Toda a discussão em torno de um menor, filho de pai norte-americano e de mãe brasileira que vem ocupando amplos espaços na mídia há alguns anos desde que ele foi trazido ao país e aqui mantido sem consentimento do progenitor, traduz em nosso ordenamento jurídico nacional um ruidoso barulho por quase nada.

Tudo o que se vem insistentemente debatendo, na verdade não importa para compreender o processo dos casos submetidos à Convenção sobre os Aspectos Civis do Sequestro Internacional de Crianças da qual o Brasil é signatário e se obrigou atendê-la formal e solenemente perante o concerto das Nações contratantes (Decreto nº 3.413, de 14 de abril de 2000).

Aliás, o tempo que já transcorreu desde o início do problema tampouco afeta o desfecho, porque a Convenção de Haia não trata senão de uma cláusula internacional de competência, a dizer, sobre o Juízo que há de merecer o conhecimento da matéria de fundo e no qual essa matéria será regularmente processada e decidida.

Por ela, toda criança abduzida para o estrangeiro de sua residência habitual ou lá retida indevidamente deve ser imediatamente devolvida para a regulação das condições gerais de direito material associadas à guarda, manutenção, visita etc, junto à Justiça do país em que residia habitualmente ao tempo do episódio.
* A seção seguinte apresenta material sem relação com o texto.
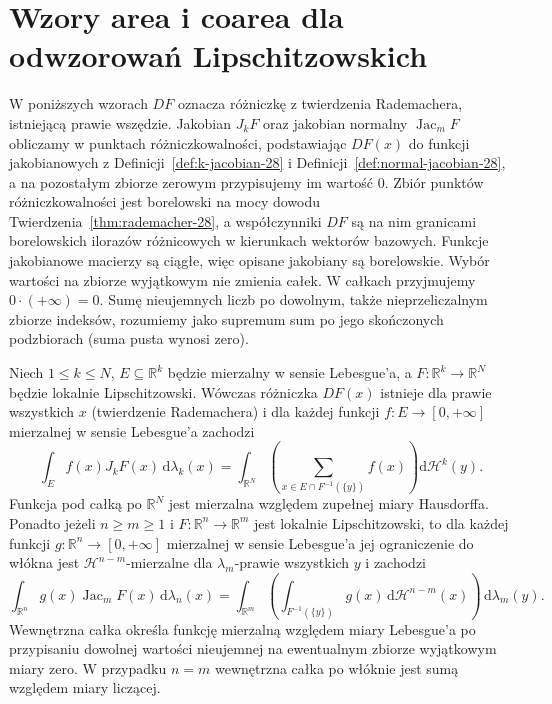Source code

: \section{Wzory area i coarea dla odwzorowań Lipschitzowskich}
W poniższych wzorach $DF$ oznacza różniczkę z twierdzenia
Rademachera, istniejącą prawie wszędzie. Jakobian $J_kF$
oraz jakobian normalny $\operatorname{Jac}_mF$ obliczamy
w punktach różniczkowalności, podstawiając $DF(x)$
do funkcji jakobianowych z
Definicji~\ref{def:k-jacobian-28} i
Definicji~\ref{def:normal-jacobian-28},
a na pozostałym zbiorze zerowym przypisujemy im wartość $0$.
Zbiór punktów różniczkowalności jest borelowski
na mocy dowodu Twierdzenia~\ref{thm:rademacher-28},
a współczynniki $DF$ są na nim granicami borelowskich
ilorazów różnicowych w kierunkach wektorów bazowych.
Funkcje jakobianowe macierzy są ciągłe, więc opisane
jakobiany są borelowskie. Wybór wartości na zbiorze
wyjątkowym nie zmienia całek. W całkach przyjmujemy
$0\cdot(+\infty)=0$. Sumę nieujemnych liczb po
dowolnym, także nieprzeliczalnym zbiorze indeksów,
rozumiemy jako supremum sum po jego skończonych
podzbiorach (suma pusta wynosi zero).
\begin{twierdzenie}
\label{thm:lipschitz-area-coarea-28}
Niech $1\le k\le N$, $E\subseteq\mathbb R^k$ będzie
mierzalny w sensie Lebesgue'a, a $F:\mathbb R^k\to\mathbb R^N$
będzie lokalnie Lipschitzowski.
Wówczas różniczka $DF(x)$ istnieje dla prawie
wszystkich $x$ (twierdzenie Rademachera)
i dla każdej funkcji $f:E\to[0,+\infty]$
mierzalnej w sensie Lebesgue'a zachodzi
\[
 \int_E f(x)J_kF(x)\,\mathrm d\lambda_k(x)
 =\int_{\mathbb R^N}\left(\sum_{x\in E\cap F^{-1}(\{y\})}
 f(x)\right)\mathrm d\mathcal H^k(y).
\]
Funkcja pod całką po $\mathbb R^N$ jest mierzalna
względem zupełnej miary Hausdorffa.
Ponadto jeżeli $n\ge m\ge1$ i
$F:\mathbb R^n\to\mathbb R^m$ jest lokalnie
Lipschitzowski, to dla każdej funkcji
$g:\mathbb R^n\to[0,+\infty]$ mierzalnej
w sensie Lebesgue'a jej ograniczenie do włókna
jest $\mathcal H^{n-m}$-mierzalne dla
$\lambda_m$-prawie wszystkich $y$ i zachodzi
\[
 \int_{\mathbb R^n}g(x)\operatorname{Jac}_mF(x)
 \,\mathrm d\lambda_n(x)
 =\int_{\mathbb R^m}\left(
 \int_{F^{-1}(\{y\})}g(x)
 \,\mathrm d\mathcal H^{n-m}(x)\right)
 \,\mathrm d\lambda_m(y).
\]
Wewnętrzna całka określa funkcję mierzalną względem
miary Lebesgue'a po przypisaniu dowolnej wartości
nieujemnej na ewentualnym zbiorze wyjątkowym miary zero.
W przypadku $n=m$ wewnętrzna całka po włóknie
jest sumą względem miary liczącej.
\end{twierdzenie}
Para ser preciso: ao tempo imediatamente anterior do episódio.

A demora quanto ao processamento do retorno, desde que um Estado requisitante tenha manifestado, perante um Estado requisitado, esse retorno em até 1 ano da data do fato, não pode passar de 6 semanas — isso mesmo: 6 semanas! — para ocorrer a devolução para todos os fins de Direito.

Daí ser importante considerar que uma parte interessada não pode ser responsabilizada por aquilo a que não deu causa. Não se pode onerar o Estado requisitante, seja ele qual for, em face das deficiências funcionais e operacionais com que o Estado requisitado, também seja ele qual for, se encarrega de cooperar com o primeiro.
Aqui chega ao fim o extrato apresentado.